Your objective | Please copy each line of the records below that holds the word "ortonormal".

Supplied information |
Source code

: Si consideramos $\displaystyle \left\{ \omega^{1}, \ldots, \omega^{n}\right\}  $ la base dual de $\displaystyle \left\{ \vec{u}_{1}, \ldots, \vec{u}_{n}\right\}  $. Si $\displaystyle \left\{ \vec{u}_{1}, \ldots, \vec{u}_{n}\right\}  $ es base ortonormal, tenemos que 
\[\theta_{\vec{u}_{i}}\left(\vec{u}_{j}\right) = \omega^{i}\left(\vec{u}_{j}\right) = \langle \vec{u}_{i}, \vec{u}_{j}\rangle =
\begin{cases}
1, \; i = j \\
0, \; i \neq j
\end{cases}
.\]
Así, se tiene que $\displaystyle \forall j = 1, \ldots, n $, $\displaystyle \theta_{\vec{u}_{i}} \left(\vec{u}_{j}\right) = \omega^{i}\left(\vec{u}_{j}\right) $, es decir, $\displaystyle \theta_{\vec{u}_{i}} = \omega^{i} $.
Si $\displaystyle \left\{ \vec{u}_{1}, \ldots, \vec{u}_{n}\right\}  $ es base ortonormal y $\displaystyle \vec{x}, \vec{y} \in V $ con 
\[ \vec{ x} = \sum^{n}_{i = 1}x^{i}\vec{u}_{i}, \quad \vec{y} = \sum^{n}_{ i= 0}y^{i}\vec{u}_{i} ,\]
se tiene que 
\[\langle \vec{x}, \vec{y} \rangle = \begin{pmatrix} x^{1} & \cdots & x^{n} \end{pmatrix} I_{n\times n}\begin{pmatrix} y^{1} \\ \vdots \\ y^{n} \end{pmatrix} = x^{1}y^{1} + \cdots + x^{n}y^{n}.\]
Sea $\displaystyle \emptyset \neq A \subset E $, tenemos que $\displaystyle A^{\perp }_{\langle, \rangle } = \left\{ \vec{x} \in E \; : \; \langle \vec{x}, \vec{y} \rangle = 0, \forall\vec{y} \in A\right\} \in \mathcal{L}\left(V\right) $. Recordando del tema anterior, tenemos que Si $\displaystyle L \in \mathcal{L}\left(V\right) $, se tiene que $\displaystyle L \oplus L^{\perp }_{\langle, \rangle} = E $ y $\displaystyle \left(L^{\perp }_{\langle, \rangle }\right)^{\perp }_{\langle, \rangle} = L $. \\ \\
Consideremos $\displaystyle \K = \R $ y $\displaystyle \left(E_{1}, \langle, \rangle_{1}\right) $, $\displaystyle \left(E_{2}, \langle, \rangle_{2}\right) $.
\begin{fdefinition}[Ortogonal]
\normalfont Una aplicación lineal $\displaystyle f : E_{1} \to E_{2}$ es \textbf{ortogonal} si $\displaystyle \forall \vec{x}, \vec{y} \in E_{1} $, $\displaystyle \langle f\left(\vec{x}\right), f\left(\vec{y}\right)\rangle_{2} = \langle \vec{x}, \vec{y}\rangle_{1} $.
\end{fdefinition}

...

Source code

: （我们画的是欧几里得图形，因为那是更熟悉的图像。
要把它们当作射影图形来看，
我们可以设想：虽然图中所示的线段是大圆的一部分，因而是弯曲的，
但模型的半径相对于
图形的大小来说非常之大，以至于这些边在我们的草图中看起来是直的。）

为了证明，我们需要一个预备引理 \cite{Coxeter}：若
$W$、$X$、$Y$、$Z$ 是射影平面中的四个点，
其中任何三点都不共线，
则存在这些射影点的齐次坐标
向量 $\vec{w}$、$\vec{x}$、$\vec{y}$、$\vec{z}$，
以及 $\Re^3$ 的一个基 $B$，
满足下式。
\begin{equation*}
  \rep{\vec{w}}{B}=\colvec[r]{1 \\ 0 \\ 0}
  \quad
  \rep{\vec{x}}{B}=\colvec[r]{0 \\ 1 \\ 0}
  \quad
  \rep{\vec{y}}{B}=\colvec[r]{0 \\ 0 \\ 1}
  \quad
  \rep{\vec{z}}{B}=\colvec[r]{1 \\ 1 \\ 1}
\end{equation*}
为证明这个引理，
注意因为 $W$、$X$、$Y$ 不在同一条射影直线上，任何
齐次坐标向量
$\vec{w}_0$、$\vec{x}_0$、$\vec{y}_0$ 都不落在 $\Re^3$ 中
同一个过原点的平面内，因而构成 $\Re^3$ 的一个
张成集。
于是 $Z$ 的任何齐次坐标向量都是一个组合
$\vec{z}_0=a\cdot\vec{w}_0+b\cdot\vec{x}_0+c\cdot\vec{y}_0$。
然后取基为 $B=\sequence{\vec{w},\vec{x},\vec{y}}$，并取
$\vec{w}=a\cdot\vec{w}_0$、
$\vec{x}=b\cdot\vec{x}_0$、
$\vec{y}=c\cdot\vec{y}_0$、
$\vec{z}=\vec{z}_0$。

Solved exercise |
: Si consideramos $\displaystyle \left\{ \omega^{1}, \ldots, \omega^{n}\right\}  $ la base dual de $\displaystyle \left\{ \vec{u}_{1}, \ldots, \vec{u}_{n}\right\}  $. Si $\displaystyle \left\{ \vec{u}_{1}, \ldots, \vec{u}_{n}\right\}  $ es base ortonormal, tenemos que 
Si $\displaystyle \left\{ \vec{u}_{1}, \ldots, \vec{u}_{n}\right\}  $ es base ortonormal y $\displaystyle \vec{x}, \vec{y} \in V $ con 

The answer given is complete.